(Provided material Opens)

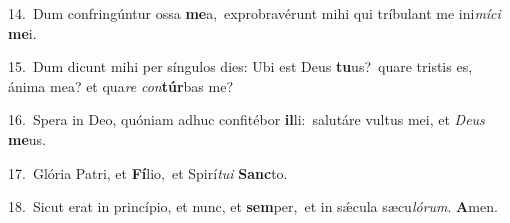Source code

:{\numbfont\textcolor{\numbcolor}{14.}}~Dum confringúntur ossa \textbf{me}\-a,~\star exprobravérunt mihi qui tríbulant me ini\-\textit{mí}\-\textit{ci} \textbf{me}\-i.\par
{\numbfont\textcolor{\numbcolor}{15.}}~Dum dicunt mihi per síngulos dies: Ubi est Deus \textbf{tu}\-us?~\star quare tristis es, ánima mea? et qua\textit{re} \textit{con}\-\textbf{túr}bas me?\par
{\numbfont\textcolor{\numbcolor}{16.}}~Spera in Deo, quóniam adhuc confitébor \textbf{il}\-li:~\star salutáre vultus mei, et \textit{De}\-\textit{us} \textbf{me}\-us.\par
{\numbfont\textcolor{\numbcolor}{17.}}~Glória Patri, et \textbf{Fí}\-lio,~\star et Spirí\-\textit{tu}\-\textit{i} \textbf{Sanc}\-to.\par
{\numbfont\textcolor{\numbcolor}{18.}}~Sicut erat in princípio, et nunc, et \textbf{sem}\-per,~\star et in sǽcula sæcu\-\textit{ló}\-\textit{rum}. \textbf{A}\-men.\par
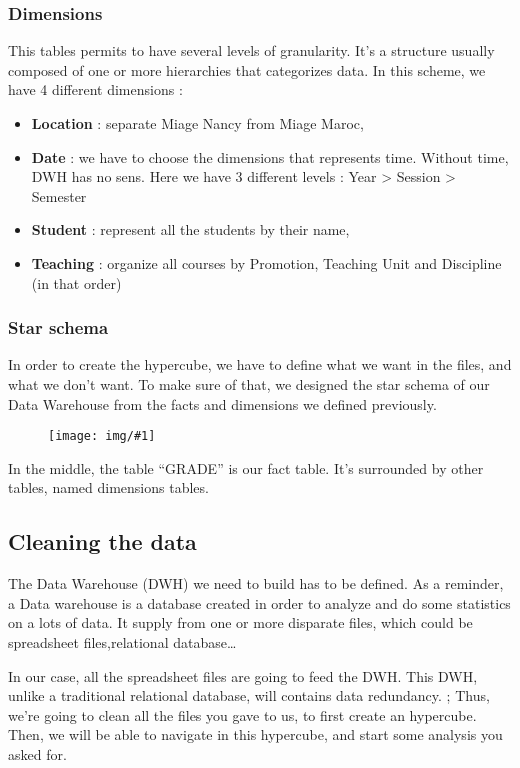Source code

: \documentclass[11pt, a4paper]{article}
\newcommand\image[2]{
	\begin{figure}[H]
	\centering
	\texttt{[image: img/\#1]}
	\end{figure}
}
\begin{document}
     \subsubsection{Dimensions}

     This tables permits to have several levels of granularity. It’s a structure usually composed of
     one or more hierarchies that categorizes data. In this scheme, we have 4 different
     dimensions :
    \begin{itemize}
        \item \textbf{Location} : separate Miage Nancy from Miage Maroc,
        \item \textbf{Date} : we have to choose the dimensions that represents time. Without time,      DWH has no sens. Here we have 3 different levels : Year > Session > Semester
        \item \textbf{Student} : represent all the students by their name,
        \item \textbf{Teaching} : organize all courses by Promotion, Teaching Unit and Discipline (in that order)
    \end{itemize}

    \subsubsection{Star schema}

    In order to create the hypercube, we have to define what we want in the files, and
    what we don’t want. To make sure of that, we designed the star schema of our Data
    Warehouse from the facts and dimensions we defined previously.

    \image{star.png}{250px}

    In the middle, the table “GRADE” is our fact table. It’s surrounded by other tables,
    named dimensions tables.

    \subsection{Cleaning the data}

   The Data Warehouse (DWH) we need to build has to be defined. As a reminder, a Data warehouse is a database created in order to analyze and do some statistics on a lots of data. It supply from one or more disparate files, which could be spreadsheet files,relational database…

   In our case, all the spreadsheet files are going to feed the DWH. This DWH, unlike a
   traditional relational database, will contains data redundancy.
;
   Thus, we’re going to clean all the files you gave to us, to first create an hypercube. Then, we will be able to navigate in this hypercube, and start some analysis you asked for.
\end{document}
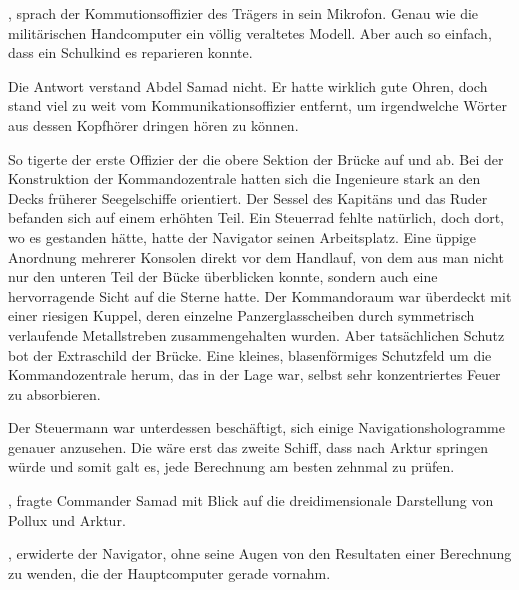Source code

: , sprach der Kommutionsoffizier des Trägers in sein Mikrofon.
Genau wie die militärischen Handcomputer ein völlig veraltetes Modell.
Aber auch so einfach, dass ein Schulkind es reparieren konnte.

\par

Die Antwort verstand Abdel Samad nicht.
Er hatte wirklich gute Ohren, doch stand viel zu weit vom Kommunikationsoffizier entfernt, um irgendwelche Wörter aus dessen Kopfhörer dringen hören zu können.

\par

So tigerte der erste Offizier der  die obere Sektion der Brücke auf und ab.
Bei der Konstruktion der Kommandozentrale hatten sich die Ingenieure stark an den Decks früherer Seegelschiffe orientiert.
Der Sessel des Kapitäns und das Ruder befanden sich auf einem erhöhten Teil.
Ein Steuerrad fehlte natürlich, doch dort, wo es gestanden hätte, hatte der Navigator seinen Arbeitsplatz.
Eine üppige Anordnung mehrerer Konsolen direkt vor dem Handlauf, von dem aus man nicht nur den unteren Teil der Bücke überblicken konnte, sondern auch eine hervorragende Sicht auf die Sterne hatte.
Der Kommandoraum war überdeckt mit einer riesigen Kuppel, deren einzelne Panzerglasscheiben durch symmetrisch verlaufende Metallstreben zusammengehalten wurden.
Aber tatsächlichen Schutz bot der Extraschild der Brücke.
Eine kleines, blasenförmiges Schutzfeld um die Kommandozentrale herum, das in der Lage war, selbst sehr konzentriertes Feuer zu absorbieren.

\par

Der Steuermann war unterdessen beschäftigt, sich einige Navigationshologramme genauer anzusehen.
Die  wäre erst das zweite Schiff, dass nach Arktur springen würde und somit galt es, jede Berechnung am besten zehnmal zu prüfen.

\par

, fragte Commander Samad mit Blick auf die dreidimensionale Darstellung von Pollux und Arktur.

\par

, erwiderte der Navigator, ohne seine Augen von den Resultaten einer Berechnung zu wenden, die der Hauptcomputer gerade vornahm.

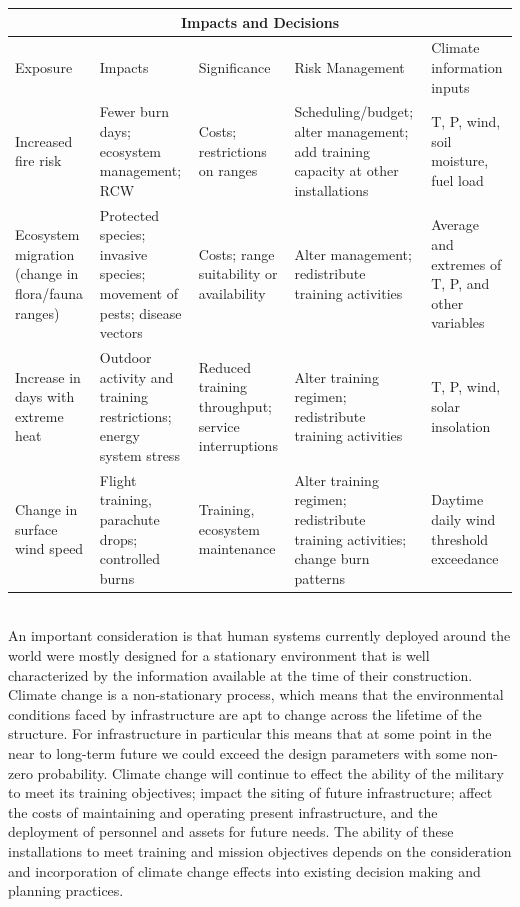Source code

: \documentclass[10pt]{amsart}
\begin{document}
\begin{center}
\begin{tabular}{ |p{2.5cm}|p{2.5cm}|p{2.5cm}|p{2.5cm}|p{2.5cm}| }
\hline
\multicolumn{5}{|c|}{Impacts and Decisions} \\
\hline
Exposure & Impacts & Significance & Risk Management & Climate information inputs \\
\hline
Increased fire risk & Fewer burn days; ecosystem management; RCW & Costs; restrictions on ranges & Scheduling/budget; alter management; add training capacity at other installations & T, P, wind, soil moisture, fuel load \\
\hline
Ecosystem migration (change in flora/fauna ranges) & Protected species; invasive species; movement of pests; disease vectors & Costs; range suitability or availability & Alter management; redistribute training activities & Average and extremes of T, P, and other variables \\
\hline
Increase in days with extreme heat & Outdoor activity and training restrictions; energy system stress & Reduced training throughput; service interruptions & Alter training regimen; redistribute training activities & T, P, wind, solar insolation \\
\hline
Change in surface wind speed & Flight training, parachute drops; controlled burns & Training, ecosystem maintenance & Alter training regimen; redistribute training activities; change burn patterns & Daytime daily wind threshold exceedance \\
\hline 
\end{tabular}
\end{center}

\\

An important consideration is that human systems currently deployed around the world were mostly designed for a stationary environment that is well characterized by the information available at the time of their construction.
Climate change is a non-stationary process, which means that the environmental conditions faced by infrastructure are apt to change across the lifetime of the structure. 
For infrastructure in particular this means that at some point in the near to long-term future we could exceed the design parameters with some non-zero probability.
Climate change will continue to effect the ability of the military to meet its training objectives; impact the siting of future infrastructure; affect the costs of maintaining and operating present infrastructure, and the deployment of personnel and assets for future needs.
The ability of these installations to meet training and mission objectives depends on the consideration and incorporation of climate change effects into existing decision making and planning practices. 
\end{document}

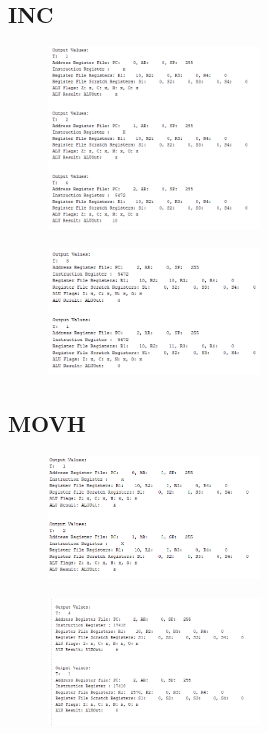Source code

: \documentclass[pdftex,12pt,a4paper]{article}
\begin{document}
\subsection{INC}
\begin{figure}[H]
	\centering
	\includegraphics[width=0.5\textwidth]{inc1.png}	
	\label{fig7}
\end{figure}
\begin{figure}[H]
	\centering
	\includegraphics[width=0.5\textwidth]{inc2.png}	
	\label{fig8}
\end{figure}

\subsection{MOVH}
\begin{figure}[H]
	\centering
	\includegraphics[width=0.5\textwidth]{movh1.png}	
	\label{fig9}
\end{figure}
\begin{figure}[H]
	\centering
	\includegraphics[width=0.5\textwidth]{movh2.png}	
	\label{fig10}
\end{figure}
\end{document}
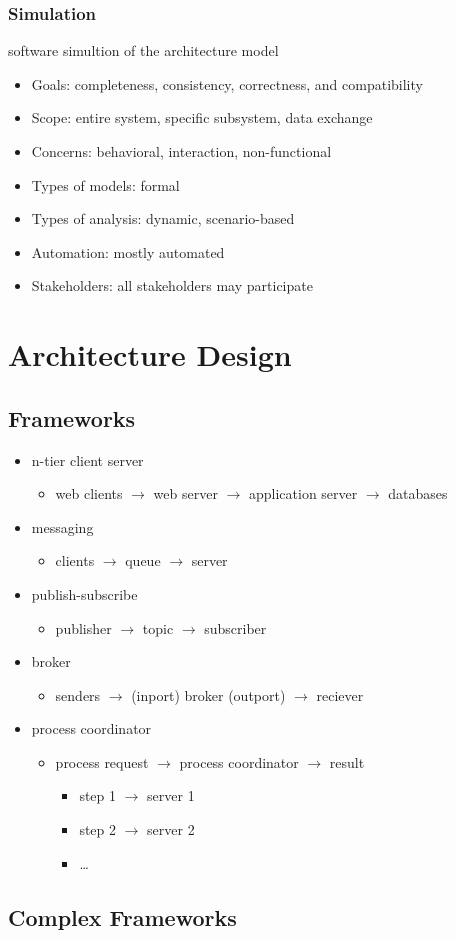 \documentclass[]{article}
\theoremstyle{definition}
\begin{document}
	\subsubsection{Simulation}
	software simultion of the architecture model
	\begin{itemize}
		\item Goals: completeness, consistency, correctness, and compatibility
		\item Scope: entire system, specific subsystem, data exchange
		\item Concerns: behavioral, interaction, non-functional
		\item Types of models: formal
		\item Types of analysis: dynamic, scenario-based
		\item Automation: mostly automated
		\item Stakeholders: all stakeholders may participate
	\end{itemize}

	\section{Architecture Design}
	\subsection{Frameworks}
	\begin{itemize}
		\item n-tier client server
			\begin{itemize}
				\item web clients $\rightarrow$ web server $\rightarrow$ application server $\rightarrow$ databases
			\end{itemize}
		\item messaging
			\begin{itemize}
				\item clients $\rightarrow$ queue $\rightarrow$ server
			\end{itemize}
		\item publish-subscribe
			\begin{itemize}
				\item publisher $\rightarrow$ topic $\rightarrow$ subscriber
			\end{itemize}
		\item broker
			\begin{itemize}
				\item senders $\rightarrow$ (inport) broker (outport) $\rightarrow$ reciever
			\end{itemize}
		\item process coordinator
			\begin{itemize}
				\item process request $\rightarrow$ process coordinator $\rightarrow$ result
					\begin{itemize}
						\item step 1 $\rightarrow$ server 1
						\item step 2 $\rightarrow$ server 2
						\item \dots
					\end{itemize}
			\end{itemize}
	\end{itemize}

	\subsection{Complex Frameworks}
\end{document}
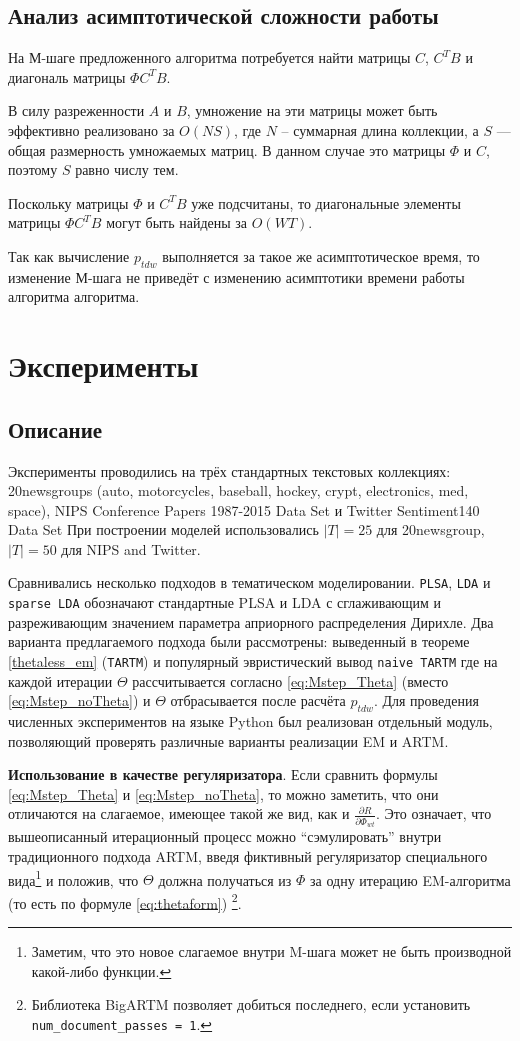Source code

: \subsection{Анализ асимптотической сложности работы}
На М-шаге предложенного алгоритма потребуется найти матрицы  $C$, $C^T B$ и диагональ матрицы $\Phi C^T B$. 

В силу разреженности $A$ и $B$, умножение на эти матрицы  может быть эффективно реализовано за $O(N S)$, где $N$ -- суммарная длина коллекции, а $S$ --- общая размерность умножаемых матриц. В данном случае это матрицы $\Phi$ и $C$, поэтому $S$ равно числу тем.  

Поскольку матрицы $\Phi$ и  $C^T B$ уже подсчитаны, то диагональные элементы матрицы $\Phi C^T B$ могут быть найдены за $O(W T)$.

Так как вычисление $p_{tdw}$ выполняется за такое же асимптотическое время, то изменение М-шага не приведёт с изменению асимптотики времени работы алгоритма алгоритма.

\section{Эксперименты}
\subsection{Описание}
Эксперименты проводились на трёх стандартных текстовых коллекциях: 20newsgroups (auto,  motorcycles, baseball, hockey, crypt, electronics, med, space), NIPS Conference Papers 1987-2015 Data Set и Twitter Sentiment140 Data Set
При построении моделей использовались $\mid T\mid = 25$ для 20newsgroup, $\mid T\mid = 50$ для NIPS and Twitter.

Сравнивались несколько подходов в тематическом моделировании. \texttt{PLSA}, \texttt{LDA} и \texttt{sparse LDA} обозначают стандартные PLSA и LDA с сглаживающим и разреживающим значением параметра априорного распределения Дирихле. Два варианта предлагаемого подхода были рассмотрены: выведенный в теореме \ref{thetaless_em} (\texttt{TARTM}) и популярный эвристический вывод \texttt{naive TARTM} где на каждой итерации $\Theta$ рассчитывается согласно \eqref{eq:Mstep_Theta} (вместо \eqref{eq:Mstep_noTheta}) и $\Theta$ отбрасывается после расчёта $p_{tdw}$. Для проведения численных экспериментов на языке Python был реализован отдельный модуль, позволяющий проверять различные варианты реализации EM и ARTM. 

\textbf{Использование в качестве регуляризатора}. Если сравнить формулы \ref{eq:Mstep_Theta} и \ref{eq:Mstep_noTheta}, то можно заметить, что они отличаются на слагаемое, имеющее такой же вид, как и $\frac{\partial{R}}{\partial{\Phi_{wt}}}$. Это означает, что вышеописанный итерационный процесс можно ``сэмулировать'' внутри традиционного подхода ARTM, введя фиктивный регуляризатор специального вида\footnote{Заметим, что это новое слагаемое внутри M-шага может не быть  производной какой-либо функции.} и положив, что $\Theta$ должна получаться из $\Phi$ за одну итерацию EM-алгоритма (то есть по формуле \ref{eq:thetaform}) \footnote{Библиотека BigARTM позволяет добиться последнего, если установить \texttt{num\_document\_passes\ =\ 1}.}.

(Provided material Closes)

What is being asked -
Pull from the data each line where the string "hypercube" turns up.

Output of the exercise -
    In order to create the hypercube, we have to define what we want in the files, and
   Thus, we’re going to clean all the files you gave to us, to first create an hypercube. Then, we will be able to navigate in this hypercube, and start some analysis you asked for.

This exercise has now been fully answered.